Plain-text document sources:
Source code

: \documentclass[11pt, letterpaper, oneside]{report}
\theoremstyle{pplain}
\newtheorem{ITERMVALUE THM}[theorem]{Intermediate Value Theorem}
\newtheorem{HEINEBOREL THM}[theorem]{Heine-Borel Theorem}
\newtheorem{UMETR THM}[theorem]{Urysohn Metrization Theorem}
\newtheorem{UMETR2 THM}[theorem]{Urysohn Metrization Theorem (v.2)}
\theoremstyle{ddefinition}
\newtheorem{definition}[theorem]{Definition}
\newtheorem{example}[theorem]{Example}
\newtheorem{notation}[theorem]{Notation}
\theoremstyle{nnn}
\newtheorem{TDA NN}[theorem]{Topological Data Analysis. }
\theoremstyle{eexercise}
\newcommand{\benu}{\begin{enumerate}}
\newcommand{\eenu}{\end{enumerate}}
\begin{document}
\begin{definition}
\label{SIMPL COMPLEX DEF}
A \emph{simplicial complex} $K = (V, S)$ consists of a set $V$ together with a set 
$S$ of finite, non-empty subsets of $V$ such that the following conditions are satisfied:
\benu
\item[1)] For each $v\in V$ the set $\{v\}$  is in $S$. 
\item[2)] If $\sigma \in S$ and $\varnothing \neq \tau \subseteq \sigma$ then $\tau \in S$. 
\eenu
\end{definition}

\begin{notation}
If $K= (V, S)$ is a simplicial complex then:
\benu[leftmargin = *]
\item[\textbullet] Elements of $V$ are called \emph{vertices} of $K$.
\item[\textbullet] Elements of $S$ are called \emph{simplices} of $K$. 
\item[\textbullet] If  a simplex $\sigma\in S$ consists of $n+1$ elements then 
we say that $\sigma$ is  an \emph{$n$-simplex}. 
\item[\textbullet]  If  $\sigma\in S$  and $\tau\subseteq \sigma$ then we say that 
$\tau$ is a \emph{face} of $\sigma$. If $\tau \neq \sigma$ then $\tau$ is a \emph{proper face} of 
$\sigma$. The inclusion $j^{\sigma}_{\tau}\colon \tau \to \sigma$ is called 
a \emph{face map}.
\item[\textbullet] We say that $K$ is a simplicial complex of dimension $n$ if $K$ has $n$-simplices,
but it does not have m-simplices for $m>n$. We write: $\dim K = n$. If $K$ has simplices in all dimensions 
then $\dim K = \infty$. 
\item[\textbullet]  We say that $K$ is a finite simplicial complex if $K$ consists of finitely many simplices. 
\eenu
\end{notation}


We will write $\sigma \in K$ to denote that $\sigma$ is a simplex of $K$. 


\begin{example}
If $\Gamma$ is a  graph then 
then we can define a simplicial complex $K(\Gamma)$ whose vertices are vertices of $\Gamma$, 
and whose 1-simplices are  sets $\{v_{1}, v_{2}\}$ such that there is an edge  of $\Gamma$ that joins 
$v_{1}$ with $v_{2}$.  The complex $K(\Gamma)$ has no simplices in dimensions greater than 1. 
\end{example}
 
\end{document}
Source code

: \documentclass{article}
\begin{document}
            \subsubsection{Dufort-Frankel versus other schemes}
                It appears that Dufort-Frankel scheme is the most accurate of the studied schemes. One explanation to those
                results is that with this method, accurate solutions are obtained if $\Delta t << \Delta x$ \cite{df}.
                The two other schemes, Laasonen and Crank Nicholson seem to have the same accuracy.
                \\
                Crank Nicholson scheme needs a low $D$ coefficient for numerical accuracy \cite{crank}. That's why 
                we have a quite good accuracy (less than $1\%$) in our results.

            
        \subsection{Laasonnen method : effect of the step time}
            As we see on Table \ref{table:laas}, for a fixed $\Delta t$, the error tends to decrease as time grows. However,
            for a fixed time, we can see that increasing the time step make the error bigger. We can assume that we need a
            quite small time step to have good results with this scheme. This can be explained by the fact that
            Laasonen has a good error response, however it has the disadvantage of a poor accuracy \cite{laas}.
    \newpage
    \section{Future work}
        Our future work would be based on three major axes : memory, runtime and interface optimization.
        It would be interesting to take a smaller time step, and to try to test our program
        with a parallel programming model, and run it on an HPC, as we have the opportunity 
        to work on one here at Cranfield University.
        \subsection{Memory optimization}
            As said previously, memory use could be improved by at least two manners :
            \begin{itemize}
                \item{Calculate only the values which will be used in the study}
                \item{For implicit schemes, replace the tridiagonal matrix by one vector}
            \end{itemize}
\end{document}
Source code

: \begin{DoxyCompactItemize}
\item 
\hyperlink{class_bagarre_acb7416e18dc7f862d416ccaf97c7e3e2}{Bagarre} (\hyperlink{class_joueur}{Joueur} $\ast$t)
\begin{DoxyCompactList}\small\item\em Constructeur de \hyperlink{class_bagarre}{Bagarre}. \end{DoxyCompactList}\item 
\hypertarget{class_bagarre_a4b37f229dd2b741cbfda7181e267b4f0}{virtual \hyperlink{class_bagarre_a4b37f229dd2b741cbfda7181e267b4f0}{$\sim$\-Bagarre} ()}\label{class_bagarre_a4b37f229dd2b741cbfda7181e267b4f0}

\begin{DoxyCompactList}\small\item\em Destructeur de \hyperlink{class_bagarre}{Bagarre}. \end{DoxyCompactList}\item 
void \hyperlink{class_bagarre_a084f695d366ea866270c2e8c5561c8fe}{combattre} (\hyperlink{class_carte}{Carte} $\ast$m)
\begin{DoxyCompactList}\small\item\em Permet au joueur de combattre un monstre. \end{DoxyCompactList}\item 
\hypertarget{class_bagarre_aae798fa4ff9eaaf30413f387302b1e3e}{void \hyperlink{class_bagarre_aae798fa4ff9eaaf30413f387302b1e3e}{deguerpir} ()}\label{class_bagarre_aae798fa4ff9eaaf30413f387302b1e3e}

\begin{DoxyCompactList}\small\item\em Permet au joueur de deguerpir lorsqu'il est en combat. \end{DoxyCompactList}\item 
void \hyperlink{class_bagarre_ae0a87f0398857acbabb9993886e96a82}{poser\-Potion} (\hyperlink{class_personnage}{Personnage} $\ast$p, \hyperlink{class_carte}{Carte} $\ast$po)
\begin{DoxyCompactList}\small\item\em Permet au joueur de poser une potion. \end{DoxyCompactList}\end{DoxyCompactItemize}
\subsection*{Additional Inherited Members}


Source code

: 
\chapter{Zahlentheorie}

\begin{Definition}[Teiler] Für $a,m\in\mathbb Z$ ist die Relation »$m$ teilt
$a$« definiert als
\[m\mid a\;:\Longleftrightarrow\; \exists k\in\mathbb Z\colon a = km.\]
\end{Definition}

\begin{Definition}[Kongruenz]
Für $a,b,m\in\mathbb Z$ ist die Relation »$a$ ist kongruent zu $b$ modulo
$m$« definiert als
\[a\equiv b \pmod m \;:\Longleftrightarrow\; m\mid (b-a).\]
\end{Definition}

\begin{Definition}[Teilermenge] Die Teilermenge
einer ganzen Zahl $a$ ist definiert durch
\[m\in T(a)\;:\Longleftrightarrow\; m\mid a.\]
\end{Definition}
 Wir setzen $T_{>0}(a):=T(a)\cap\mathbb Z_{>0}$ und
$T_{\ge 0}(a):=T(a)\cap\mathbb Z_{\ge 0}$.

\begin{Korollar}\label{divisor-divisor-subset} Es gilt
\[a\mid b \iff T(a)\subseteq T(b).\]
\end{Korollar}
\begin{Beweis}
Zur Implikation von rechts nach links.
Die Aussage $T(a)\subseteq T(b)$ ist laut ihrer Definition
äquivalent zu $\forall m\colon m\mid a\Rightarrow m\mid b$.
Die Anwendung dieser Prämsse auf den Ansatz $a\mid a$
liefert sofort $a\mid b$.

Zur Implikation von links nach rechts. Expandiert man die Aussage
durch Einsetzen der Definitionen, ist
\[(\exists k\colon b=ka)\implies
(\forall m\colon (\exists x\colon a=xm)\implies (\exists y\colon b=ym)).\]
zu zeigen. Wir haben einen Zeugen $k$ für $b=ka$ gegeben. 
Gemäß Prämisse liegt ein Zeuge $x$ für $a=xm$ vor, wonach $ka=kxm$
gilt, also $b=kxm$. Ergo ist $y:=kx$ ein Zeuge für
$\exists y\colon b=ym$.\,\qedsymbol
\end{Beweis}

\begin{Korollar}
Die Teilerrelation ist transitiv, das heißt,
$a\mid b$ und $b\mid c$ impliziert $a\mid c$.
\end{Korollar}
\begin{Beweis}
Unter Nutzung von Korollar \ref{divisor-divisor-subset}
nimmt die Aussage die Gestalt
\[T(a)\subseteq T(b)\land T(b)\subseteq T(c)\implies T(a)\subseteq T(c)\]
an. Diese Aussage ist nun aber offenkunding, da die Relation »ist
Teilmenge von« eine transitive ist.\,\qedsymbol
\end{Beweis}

BRIEF:
Lines holding "DoxyCompactItemize": count them across the data and reply with the number alone.

WRITTEN ANSWER:
2